2 Valid IDs is a 2026 Philippine political drama film co-produced and directed by Ma-an Asuncion-Dagñalan from a screenplay written by Abet Pagdagdagan Raz. The film stars Marietta "Pokwang" Subong as Sylvia, a provincial farmer who must obtain the two valid IDs needed to claim financial assistance for her hospitalized husband's treatment. The supporting cast includes Joey Marquez, Meryll Soriano, and Zaijian Jaranilla.

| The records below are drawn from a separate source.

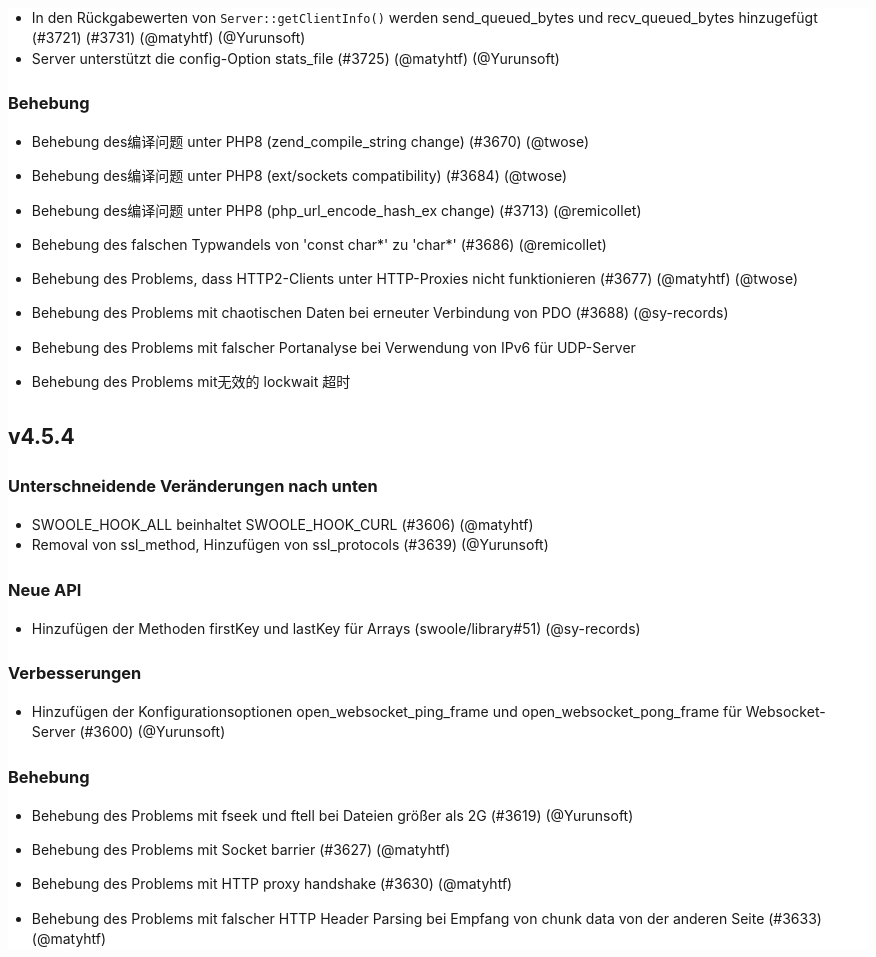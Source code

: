 - In den Rückgabewerten von `Server::getClientInfo()` werden send_queued_bytes und recv_queued_bytes hinzugefügt (#3721) (#3731) (@matyhtf) (@Yurunsoft)
- Server unterstützt die config-Option stats_file (#3725) (@matyhtf) (@Yurunsoft)


### Behebung



- Behebung des编译问题 unter PHP8 (zend_compile_string change) (#3670) (@twose)

- Behebung des编译问题 unter PHP8 (ext/sockets compatibility) (#3684) (@twose)

- Behebung des编译问题 unter PHP8 (php_url_encode_hash_ex change) (#3713) (@remicollet)

- Behebung des falschen Typwandels von 'const char*' zu 'char*' (#3686) (@remicollet)

- Behebung des Problems, dass HTTP2-Clients unter HTTP-Proxies nicht funktionieren (#3677) (@matyhtf) (@twose)

- Behebung des Problems mit chaotischen Daten bei erneuter Verbindung von PDO (#3688) (@sy-records)

- Behebung des Problems mit falscher Portanalyse bei Verwendung von IPv6 für UDP-Server
- Behebung des Problems mit无效的 lockwait 超时


## v4.5.4


### Unterschneidende Veränderungen nach unten



- SWOOLE_HOOK_ALL beinhaltet SWOOLE_HOOK_CURL (#3606) (@matyhtf)
- Removal von ssl_method, Hinzufügen von ssl_protocols (#3639) (@Yurunsoft)


### Neue API


- Hinzufügen der Methoden firstKey und lastKey für Arrays (swoole/library#51) (@sy-records)


### Verbesserungen


- Hinzufügen der Konfigurationsoptionen open_websocket_ping_frame und open_websocket_pong_frame für Websocket-Server (#3600) (@Yurunsoft)


### Behebung



- Behebung des Problems mit fseek und ftell bei Dateien größer als 2G (#3619) (@Yurunsoft)

- Behebung des Problems mit Socket barrier (#3627) (@matyhtf)

- Behebung des Problems mit HTTP proxy handshake (#3630) (@matyhtf)

- Behebung des Problems mit falscher HTTP Header Parsing bei Empfang von chunk data von der anderen Seite (#3633) (@matyhtf)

A co-production of Super! Productions, Eyepoppers Multimedia Services, Cloudy Duck Pictures, Aliud Entertainment, CMB Film Services, and Be True Entertainment, the film was released theatrically on August 7, 2026, as an official entry to the 22nd Cinemalaya Independent Film Festival.

== Plot ==
Sylvia, a poor Ilocana farmer, moves to Metro Manila with her husband Ramon, who is confined in a poorly-equipped public hospital due to severe COPD. Sylvia is aided by Denver, a young man caring for his comatose grandfather who is bedridden beside Ramon. Due to the severity of Ramon's condition, he must be transferred to a private hospital where he would have access to better facilities and get surgery in time.

Sylvia's aunt, an OFW working in New Zealand, sends her over ₱100,000 via a remittance center. She goes to claim the money, only to be told that she must first present two valid IDs. However, the only ID Sylvia has is a PhilHealth ID, which the remittance center rejects under its policy. Supported by Mercy, a relative who lives in Metro Manila, Sylvia does all she can to obtain IDs, but loses time due to red tape.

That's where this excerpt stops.